Another is that when working with manifolds, you usually don't get a set of global coordinates. Manifolds are defined by various local coordinate charts. A smooth manifold just means that you can change coordinates in a smooth (differentiable) way, but that doesn't mean two people on opposite sides of the manifold will agree on their coordinate system. On a sphere or circle, you can get an "almost global" coordinate system by removing the line or point where the coordinates would be ambiguous.
I'm not very well versed in the history, but the study of cartography certainly predates the modern idea of an abstract manifold. In fact, the modern view was born in an effort to unify a lot of classical ideas from the study of calculus on spheres etc.
Thanks. I've thought about those possibilites, but I really don't know the reasons.

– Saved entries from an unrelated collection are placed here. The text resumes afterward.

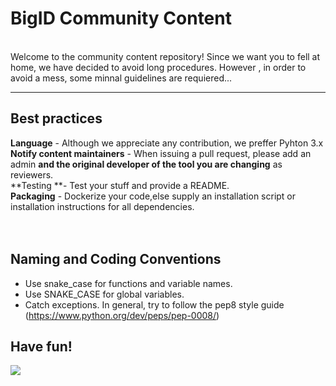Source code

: #  BigID Community Content
</br>Welcome to the community content repository!
Since we want you to fell at home, we have decided to avoid long procedures. However , in order to avoid a mess, some minnal guidelines are requiered...

***

## Best practices
**Language** - Although we appreciate any contribution, we preffer Pyhton 3.x</br>
**Notify content maintainers** - When issuing a pull request, please add an admin **and the original developer of the tool you are changing** as reviewers.</br>
**Testing **- Test your stuff and provide a README.</br>
**Packaging** - Dockerize your code,else supply an installation script or installation instructions for all dependencies.</br>
</br></br>


## Naming and Coding Conventions
- Use snake_case for functions and variable names. 
- Use SNAKE_CASE for global variables.
- Catch exceptions.
In general, try to follow the pep8 style guide (https://www.python.org/dev/peps/pep-0008/)




## Have fun!

![](https://media.licdn.com/dms/image/C4D0BAQG8O65N7UpNRw/company-logo_200_200/0?e=2159024400&v=beta&t=gKnWLC3hKdOhdruqxohiEPPyPc7ziDNcH_CiGOkH32c) 
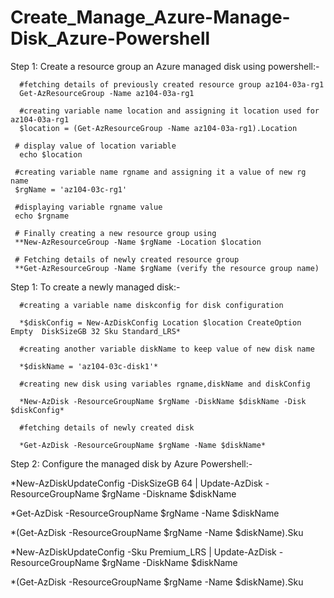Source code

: # Create_Manage_Azure-Manage-Disk_Azure-Powershell

Step 1: Create a resource group an Azure managed disk using powershell:-
    
      #fetching details of previously created resource group az104-03a-rg1
      Get-AzResourceGroup -Name az104-03a-rg1

      #creating variable name location and assigning it location used for az104-03a-rg1
      $location = (Get-AzResourceGroup -Name az104-03a-rg1).Location   
    
     # display value of location variable
      echo $location 
      
     #creating variable name rgname and assigning it a value of new rg name
     $rgName = 'az104-03c-rg1'
     
     #displaying variable rgname value
     echo $rgname
     
     # Finally creating a new resource group using 
     **New-AzResourceGroup -Name $rgName -Location $location
      
     # Fetching details of newly created resource group
     **Get-AzResourceGroup -Name $rgName (verify the resource group name)

Step 1: To create a newly managed disk:-

      #creating a variable name diskconfig for disk configuration
 
      *$diskConfig = New-AzDiskConfig Location $location CreateOption Empty  DiskSizeGB 32 Sku Standard_LRS*
   
      #creating another variable diskName to keep value of new disk name
 
      *$diskName = 'az104-03c-disk1'*

      #creating new disk using variables rgname,diskName and diskConfig
 
      *New-AzDisk -ResourceGroupName $rgName -DiskName $diskName -Disk $diskConfig*
      
      #fetching details of newly created disk

      *Get-AzDisk -ResourceGroupName $rgName -Name $diskName*


Step 2: Configure the managed disk by Azure Powershell:-

*New-AzDiskUpdateConfig -DiskSizeGB 64 | Update-AzDisk -ResourceGroupName $rgName -Diskname $diskName

*Get-AzDisk -ResourceGroupName $rgName -Name $diskName

*(Get-AzDisk -ResourceGroupName $rgName -Name $diskName).Sku

*New-AzDiskUpdateConfig -Sku Premium_LRS | Update-AzDisk -ResourceGroupName $rgName -DiskName $diskName

*(Get-AzDisk -ResourceGroupName $rgName -Name $diskName).Sku



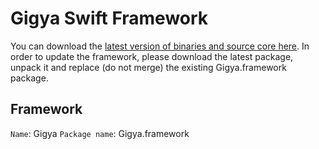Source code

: # Gigya Swift Framework

You can download the [latest version of binaries and source core here](https://developers.gigya.com/display/GD/Swift+SDK). In order to update the framework, please download the latest package, unpack it and replace (do not merge) the existing Gigya.framework package.

## Framework

`Name`: Gigya
`Package name`: Gigya.framework
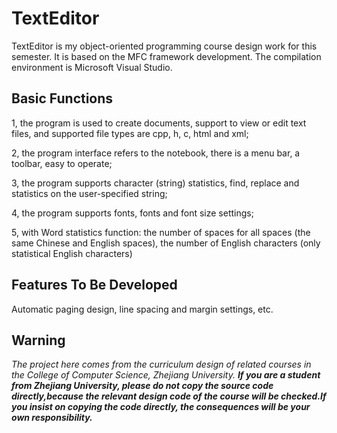 # TextEditor
TextEditor is my object-oriented programming course design work for this semester. It is based on the MFC framework development. The compilation environment is Microsoft Visual Studio.
## Basic Functions 
1, the program is used to create documents, support to view or edit text files, and supported file types are cpp, h, c, html and xml;

2, the program interface refers to the notebook, there is a menu bar, a toolbar, easy to operate;

3, the program supports character (string) statistics, find, replace and statistics on the user-specified string;

4, the program supports fonts, fonts and font size settings;

5, with Word statistics function: the number of spaces for all spaces (the same Chinese and English spaces), the number of English characters (only statistical English characters)
## Features To Be Developed
Automatic paging design, line spacing and margin settings, etc.
## Warning
*The project here comes from the curriculum design of related courses in the College of Computer Science, Zhejiang University. **If you are a student from Zhejiang University, please do not copy the source code directly,because the relevant design code of the course will be checked.If you insist on copying the code directly, the consequences will be your own responsibility.***

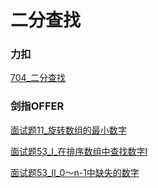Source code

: # 二分查找

### 力扣
[704_二分查找](LeetCode/704_二分查找.py)

### 剑指OFFER
[面试题11_旋转数组的最小数字](JianZhiOffer/面试题11_旋转数组的最小数字.py)

[面试题53_I_在排序数组中查找数字I](JianZhiOffer/面试题53_I_在排序数组中查找数字I.py)

[面试题53_II_0～n-1中缺失的数字](JianZhiOffer/面试题53_II_0～n-1中缺失的数字.py)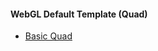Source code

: <h4>WebGL Default Template (Quad)</h4>
<ul>
  <li><a href=https://scahp.github.io/Potential/WebGL/01_BasicQuad/index.html>Basic Quad</a></li>
</ul>

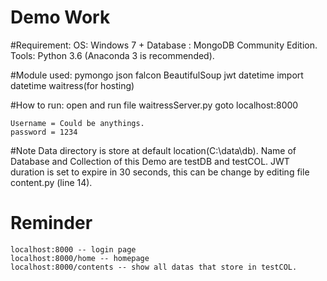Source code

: # Demo Work

#Requirement:
	OS: Windows 7 + 
	Database : MongoDB Community Edition.
	Tools: Python 3.6 (Anaconda 3 is recommended).
	
#Module used:
	pymongo
	json
	falcon
	BeautifulSoup
	jwt
	datetime import datetime
	waitress(for hosting)

#How to run:
	open and run file waitressServer.py 
	goto localhost:8000
	
	Username = Could be anythings.
	password = 1234
	
#Note
	Data directory is store at default location(C:\data\db).
	Name of Database and Collection of this Demo are testDB and testCOL.
	JWT duration is set to expire in 30 seconds, this can be change by editing file content.py (line 14).
	
# Reminder
	localhost:8000 -- login page
	localhost:8000/home -- homepage
	localhost:8000/contents -- show all datas that store in testCOL.
	
	
	
	



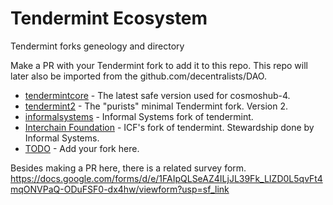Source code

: # Tendermint Ecosystem
Tendermint forks geneology and directory

Make a PR with your Tendermint fork to add it to this repo.
This repo will later also be imported from the github.com/decentralists/DAO.

* [tendermintcore](https://github.com/tendermint/tendermint) - The latest safe version used for cosmoshub-4.
* [tendermint2](https://github.com/tendermint/tendermint2) - The "purists" minimal Tendermint fork. Version 2. 
* [informalsystems](https://github.com/informalsystems/tendermint) - Informal Systems fork of tendermint.
* [Interchain Foundation](http://github.com/cometbft/cometbft) - ICF's fork of tendermint. Stewardship done by Informal Systems.
* [TODO](github.com) - Add your fork here.

Besides making a PR here, there is a related survey form.
https://docs.google.com/forms/d/e/1FAIpQLSeAZ4ILjJL39Fk_LIZD0L5qvFt4mqONVPaQ-ODuFSF0-dx4hw/viewform?usp=sf_link
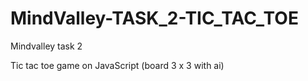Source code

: # MindValley-TASK_2-TIC_TAC_TOE
Mindvalley task 2

Tic tac toe game on JavaScript (board 3 x 3 with ai)
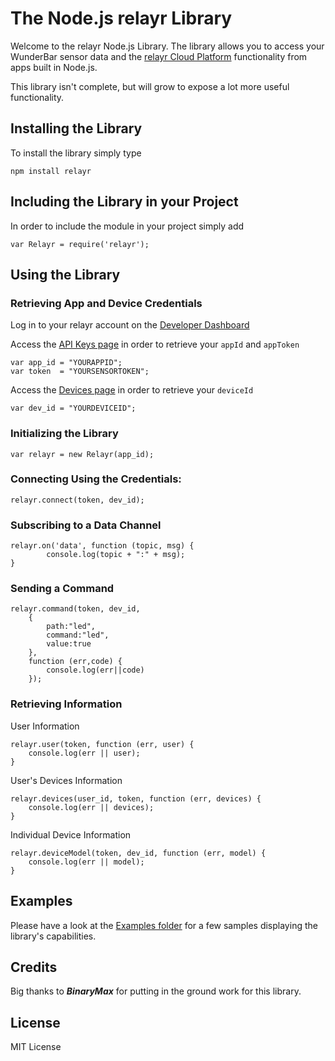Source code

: # The Node.js relayr Library

Welcome to the relayr Node.js Library. The library allows you to access your WunderBar sensor data and the [relayr Cloud Platform](https://developer.relayr.io/documents/Welcome/Platform) functionality from apps built in Node.js.

This library isn't complete, but will grow to expose a lot more useful functionality.

## Installing the Library

To install the library simply type 

	npm install relayr


## Including the Library in your Project 

In order to include the module in your project simply add


	var Relayr = require('relayr');

## Using the Library  

### Retrieving App and Device Credentials 

Log in to your relayr account on the [Developer Dashboard](https://developer.relayr.io)

Access the [API Keys page](https://developer.relayr.io/dashboard/apps/myApps) in order to retrieve your `appId` and `appToken` 

	var app_id = "YOURAPPID";
	var token  = "YOURSENSORTOKEN";

Access the [Devices page](https://developer.relayr.io/dashboard/devices) in order to retrieve your `deviceId`

	var dev_id = "YOURDEVICEID";

### Initializing the Library


	var relayr = new Relayr(app_id);


### Connecting  Using the Credentials:

	relayr.connect(token, dev_id);


### Subscribing to a Data Channel

	relayr.on('data', function (topic, msg) {
	        console.log(topic + ":" + msg);
	}


### Sending a Command

	relayr.command(token, dev_id, 
	    {
	        path:"led", 
	        command:"led", 
	        value:true
	    }, 
	    function (err,code) {
	        console.log(err||code)
	    });


### Retrieving Information

User Information

	relayr.user(token, function (err, user) {
	    console.log(err || user);
	}


User's Devices Information

	relayr.devices(user_id, token, function (err, devices) {
	    console.log(err || devices);
	}


Individual Device Information

	relayr.deviceModel(token, dev_id, function (err, model) {
	    console.log(err || model);
	}


## Examples

Please have a look at the [Examples folder](https://github.com/relayr/node-relayr/tree/documentation/examples) for a few samples displaying the library's capabilities.

## Credits
Big thanks to ***BinaryMax*** for putting in the ground work for this library.

## License
MIT License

> On a sphere or circle, you can get an "almost global" coordinate system by removing the line or point where the coordinates would be ambiguous.
Applying cartography to manifolds: Meridians and parallels form a non-ambiguous global coordinate system on a sphere. It's an irregular system because distance between meridians varies with distance from the poles (i.e., the distance is much greater at the equator than the poles), but there is a unique coordinate for every point on the sphere.